==== DATA FOR REVIEW ====
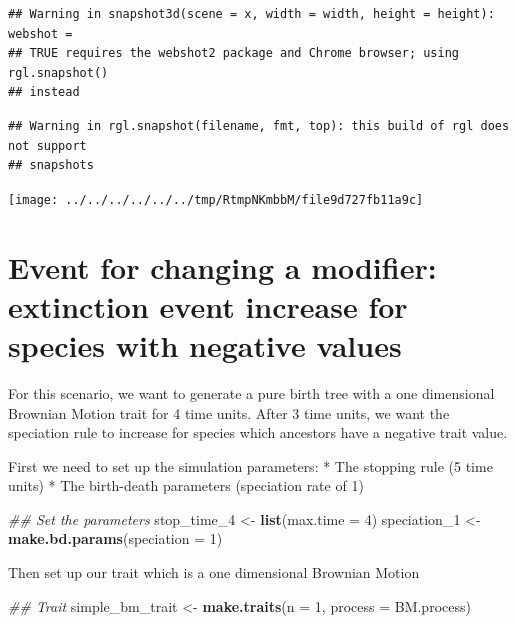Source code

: \documentclass[
]{book}
\newenvironment{Shaded}{\begin{snugshade}}{\end{snugshade}}
\newcommand{\CommentTok}[1]{\textcolor[rgb]{0.56,0.35,0.01}{\textit{#1}}}
\newcommand{\DataTypeTok}[1]{\textcolor[rgb]{0.13,0.29,0.53}{#1}}
\newcommand{\DecValTok}[1]{\textcolor[rgb]{0.00,0.00,0.81}{#1}}
\newcommand{\KeywordTok}[1]{\textcolor[rgb]{0.13,0.29,0.53}{\textbf{#1}}}
\newcommand{\NormalTok}[1]{#1}
\newcommand{\StringTok}[1]{\textcolor[rgb]{0.31,0.60,0.02}{#1}}
\begin{document}
\begin{verbatim}
## Warning in snapshot3d(scene = x, width = width, height = height): webshot =
## TRUE requires the webshot2 package and Chrome browser; using rgl.snapshot()
## instead
\end{verbatim}

\begin{verbatim}
## Warning in rgl.snapshot(filename, fmt, top): this build of rgl does not support
## snapshots
\end{verbatim}

\texttt{[image: ../../../../../../tmp/RtmpNKmbbM/file9d727fb11a9c]}

\hypertarget{EG_change_modif}{%
\section{Event for changing a modifier: extinction event increase for species with negative values}\label{EG_change_modif}}

For this scenario, we want to generate a pure birth tree with a one dimensional Brownian Motion trait for 4 time units.
After 3 time units, we want the speciation rule to increase for species which ancestors have a negative trait value.

First we need to set up the simulation parameters:
* The stopping rule (5 time units)
* The birth-death parameters (speciation rate of 1)

\begin{Shaded}
\begin{Highlighting}[]
\CommentTok{\#\# Set the parameters}
\NormalTok{stop\_time\_}\DecValTok{4}\NormalTok{ \textless{}{-}}\StringTok{ }\KeywordTok{list}\NormalTok{(}\DataTypeTok{max.time =} \DecValTok{4}\NormalTok{)}
\NormalTok{speciation\_}\DecValTok{1}\NormalTok{ \textless{}{-}}\StringTok{ }\KeywordTok{make.bd.params}\NormalTok{(}\DataTypeTok{speciation =} \DecValTok{1}\NormalTok{)}
\end{Highlighting}
\end{Shaded}

Then set up our trait which is a one dimensional Brownian Motion

\begin{Shaded}
\begin{Highlighting}[]
\CommentTok{\#\# Trait}
\NormalTok{simple\_bm\_trait \textless{}{-}}\StringTok{ }\KeywordTok{make.traits}\NormalTok{(}\DataTypeTok{n =} \DecValTok{1}\NormalTok{, }\DataTypeTok{process =}\NormalTok{ BM.process)}
\end{Highlighting}
\end{Shaded}
\end{document}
====
### WHAT YOU ARE ASKED TO DO
Would you output the full listing exactly as it stands, minus the images?

### TASK SOLUTION
Source code

: \documentclass[
]{book}
\newenvironment{Shaded}{\begin{snugshade}}{\end{snugshade}}
\newcommand{\CommentTok}[1]{\textcolor[rgb]{0.56,0.35,0.01}{\textit{#1}}}
\newcommand{\DataTypeTok}[1]{\textcolor[rgb]{0.13,0.29,0.53}{#1}}
\newcommand{\DecValTok}[1]{\textcolor[rgb]{0.00,0.00,0.81}{#1}}
\newcommand{\KeywordTok}[1]{\textcolor[rgb]{0.13,0.29,0.53}{\textbf{#1}}}
\newcommand{\NormalTok}[1]{#1}
\newcommand{\StringTok}[1]{\textcolor[rgb]{0.31,0.60,0.02}{#1}}
\begin{document}
\begin{verbatim}
## Warning in snapshot3d(scene = x, width = width, height = height): webshot =
## TRUE requires the webshot2 package and Chrome browser; using rgl.snapshot()
## instead
\end{verbatim}

\begin{verbatim}
## Warning in rgl.snapshot(filename, fmt, top): this build of rgl does not support
## snapshots
\end{verbatim}

\texttt{[image: ../../../../../../tmp/RtmpNKmbbM/file9d727fb11a9c]}

\hypertarget{EG_change_modif}{%
\section{Event for changing a modifier: extinction event increase for species with negative values}\label{EG_change_modif}}

For this scenario, we want to generate a pure birth tree with a one dimensional Brownian Motion trait for 4 time units.
After 3 time units, we want the speciation rule to increase for species which ancestors have a negative trait value.

First we need to set up the simulation parameters:
* The stopping rule (5 time units)
* The birth-death parameters (speciation rate of 1)

\begin{Shaded}
\begin{Highlighting}[]
\CommentTok{\#\# Set the parameters}
\NormalTok{stop\_time\_}\DecValTok{4}\NormalTok{ \textless{}{-}}\StringTok{ }\KeywordTok{list}\NormalTok{(}\DataTypeTok{max.time =} \DecValTok{4}\NormalTok{)}
\NormalTok{speciation\_}\DecValTok{1}\NormalTok{ \textless{}{-}}\StringTok{ }\KeywordTok{make.bd.params}\NormalTok{(}\DataTypeTok{speciation =} \DecValTok{1}\NormalTok{)}
\end{Highlighting}
\end{Shaded}

Then set up our trait which is a one dimensional Brownian Motion

\begin{Shaded}
\begin{Highlighting}[]
\CommentTok{\#\# Trait}
\NormalTok{simple\_bm\_trait \textless{}{-}}\StringTok{ }\KeywordTok{make.traits}\NormalTok{(}\DataTypeTok{n =} \DecValTok{1}\NormalTok{, }\DataTypeTok{process =}\NormalTok{ BM.process)}
\end{Highlighting}
\end{Shaded}
\end{document}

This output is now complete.